Мария мотнула головой, вслушиваясь в тишину, и уже почти уверилась, что ей примерещилось, никто пол не царапал, как тут, после немалой паузы, снова заскреблись, только звук немного изменился, будто когтями провели не по дереву, а по железу. И словно бы кто-то засопел сердито.
Упырь? Крыса? Ёж?
– Арей? – не слишком уверенно позвала Маша.
Над головой протяжно и очень громко, с эдаким надрывом, как по покойнику, завыло. Ирка завизжала, зачем-то ладонями зажимая собственные уши, хотя это Мельге было в пору свои затыкать.
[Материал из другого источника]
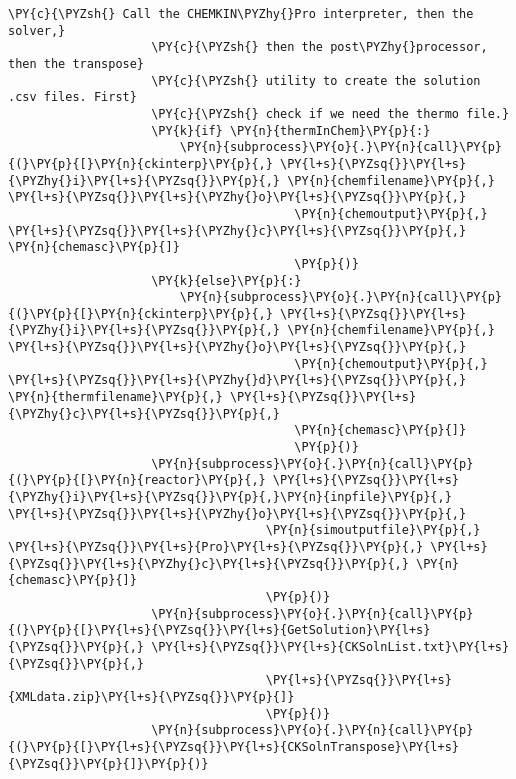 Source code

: \begin{Verbatim}[commandchars=\\\{\}]
                    \PY{c}{\PYZsh{} Call the CHEMKIN\PYZhy{}Pro interpreter, then the solver,}
                    \PY{c}{\PYZsh{} then the post\PYZhy{}processor, then the transpose}
                    \PY{c}{\PYZsh{} utility to create the solution .csv files. First}
                    \PY{c}{\PYZsh{} check if we need the thermo file.}
                    \PY{k}{if} \PY{n}{thermInChem}\PY{p}{:}
                        \PY{n}{subprocess}\PY{o}{.}\PY{n}{call}\PY{p}{(}\PY{p}{[}\PY{n}{ckinterp}\PY{p}{,} \PY{l+s}{\PYZsq{}}\PY{l+s}{\PYZhy{}i}\PY{l+s}{\PYZsq{}}\PY{p}{,} \PY{n}{chemfilename}\PY{p}{,} \PY{l+s}{\PYZsq{}}\PY{l+s}{\PYZhy{}o}\PY{l+s}{\PYZsq{}}\PY{p}{,}
                                        \PY{n}{chemoutput}\PY{p}{,} \PY{l+s}{\PYZsq{}}\PY{l+s}{\PYZhy{}c}\PY{l+s}{\PYZsq{}}\PY{p}{,} \PY{n}{chemasc}\PY{p}{]}
                                        \PY{p}{)}
                    \PY{k}{else}\PY{p}{:}
                        \PY{n}{subprocess}\PY{o}{.}\PY{n}{call}\PY{p}{(}\PY{p}{[}\PY{n}{ckinterp}\PY{p}{,} \PY{l+s}{\PYZsq{}}\PY{l+s}{\PYZhy{}i}\PY{l+s}{\PYZsq{}}\PY{p}{,} \PY{n}{chemfilename}\PY{p}{,} \PY{l+s}{\PYZsq{}}\PY{l+s}{\PYZhy{}o}\PY{l+s}{\PYZsq{}}\PY{p}{,}
                                        \PY{n}{chemoutput}\PY{p}{,} \PY{l+s}{\PYZsq{}}\PY{l+s}{\PYZhy{}d}\PY{l+s}{\PYZsq{}}\PY{p}{,} \PY{n}{thermfilename}\PY{p}{,} \PY{l+s}{\PYZsq{}}\PY{l+s}{\PYZhy{}c}\PY{l+s}{\PYZsq{}}\PY{p}{,}
                                        \PY{n}{chemasc}\PY{p}{]}
                                        \PY{p}{)}
                    \PY{n}{subprocess}\PY{o}{.}\PY{n}{call}\PY{p}{(}\PY{p}{[}\PY{n}{reactor}\PY{p}{,} \PY{l+s}{\PYZsq{}}\PY{l+s}{\PYZhy{}i}\PY{l+s}{\PYZsq{}}\PY{p}{,}\PY{n}{inpfile}\PY{p}{,} \PY{l+s}{\PYZsq{}}\PY{l+s}{\PYZhy{}o}\PY{l+s}{\PYZsq{}}\PY{p}{,}
                                    \PY{n}{simoutputfile}\PY{p}{,} \PY{l+s}{\PYZsq{}}\PY{l+s}{Pro}\PY{l+s}{\PYZsq{}}\PY{p}{,} \PY{l+s}{\PYZsq{}}\PY{l+s}{\PYZhy{}c}\PY{l+s}{\PYZsq{}}\PY{p}{,} \PY{n}{chemasc}\PY{p}{]}
                                    \PY{p}{)}
                    \PY{n}{subprocess}\PY{o}{.}\PY{n}{call}\PY{p}{(}\PY{p}{[}\PY{l+s}{\PYZsq{}}\PY{l+s}{GetSolution}\PY{l+s}{\PYZsq{}}\PY{p}{,} \PY{l+s}{\PYZsq{}}\PY{l+s}{CKSolnList.txt}\PY{l+s}{\PYZsq{}}\PY{p}{,}
                                    \PY{l+s}{\PYZsq{}}\PY{l+s}{XMLdata.zip}\PY{l+s}{\PYZsq{}}\PY{p}{]}
                                    \PY{p}{)}
                    \PY{n}{subprocess}\PY{o}{.}\PY{n}{call}\PY{p}{(}\PY{p}{[}\PY{l+s}{\PYZsq{}}\PY{l+s}{CKSolnTranspose}\PY{l+s}{\PYZsq{}}\PY{p}{]}\PY{p}{)}


\end{Verbatim}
– Это Арей, – заорала Мария, пытаясь перекричать разразившуюся какофонию и от нетерпения подпрыгивая на угрожающе трясущемся ящике. – Собака. То есть он никакой не собака, а самый настоящий Зверь и альфа-самец! Порода такая, они не лают, а воют. Арей, Ареюшка, мальчик мой, я тут! Ирка, да замолчи ты, наконец!
Вой с той стороны досок поддал, набирая сил и оборотов. Подруга, хоть это казалось невероятным, тоже поднажала, её визг начал стремительно скатываться – или подниматься? – к ультразвуку.
– Тихо! – завопила Маша, сама себя не слыша.
Крышка, наконец, дрогнула, обдав госпожу Мельге настоящим ливнем трухи с мусором, и исчезла, а в тёмном квадрате появилась красная от натуги физиономия Саши.
– Манька! – выдохнул дрессировщик.
Машу рвануло вверх, будто подъёмным краном, она только и успела, что в воздухе ногами дрыгнуть, и тут же облапило, стиснуло так, что под рёбрами пискнуло беспомощно, заставило втиснуться во что-то мягкое и твёрдое одновременно, пахнущее нагретой солнцем тканью, чуть-чуть туалетной водой и мужчиной. Между прочим, не абы каким мужчиной, а любимым, своим.
Над ухом, бубня, монотонно, будто таблицу умножения зачитывая, матерелись. И был этот мат таким восхитительным, таким утешающим, что Мария Архиповна даже зажмурилась от удовольствия.
– Ну вот, ну вот, – чужое квохтание не сразу дошло до переполненной счастьем головы. – Ой, бедные девочки! Вот ведь настрадались-то! Как же это, а?
– Да ладно вам кудахтать-то! – прогудел недовольный бас. – Понятное же дело. Взяли того, – послышался звук, будто кто-то щёлкнул ногтём по натянутой шкуре барабана. – И того! Всё!
– Ой, Колька, ты б молчал, тебе вечно только до того!
– Видите, у печки пол железом оббит? – частил высоковатый даже для него голос Тёмы. – Это чтоб угли на половицы не попали. Ну и крышка-то тоже оббита и не заметишь. Вроде лист и лист. Нет, ты смотри, смотри! Вот гвоздики и вот гвоздики. Здесь шов между листами и здесь вроде шов. А это совсем и не шов! Щель между крышкой и полом! Здорово, да? Если б не Арей…
Ирка ревела с подвыванием, будто профессиональная плакальщица и её, кажется, тоже кто-то утешал. А Маша, наконец, что-то начала соображать. Она подалась чуть назад, отлипнув носом от почему-то мокрой, хоть выжимай, майки, снизу вверх заглянула в очень серьёзные, даже, наверное, сердитые и светлые, совсем как у Зверя, глаза.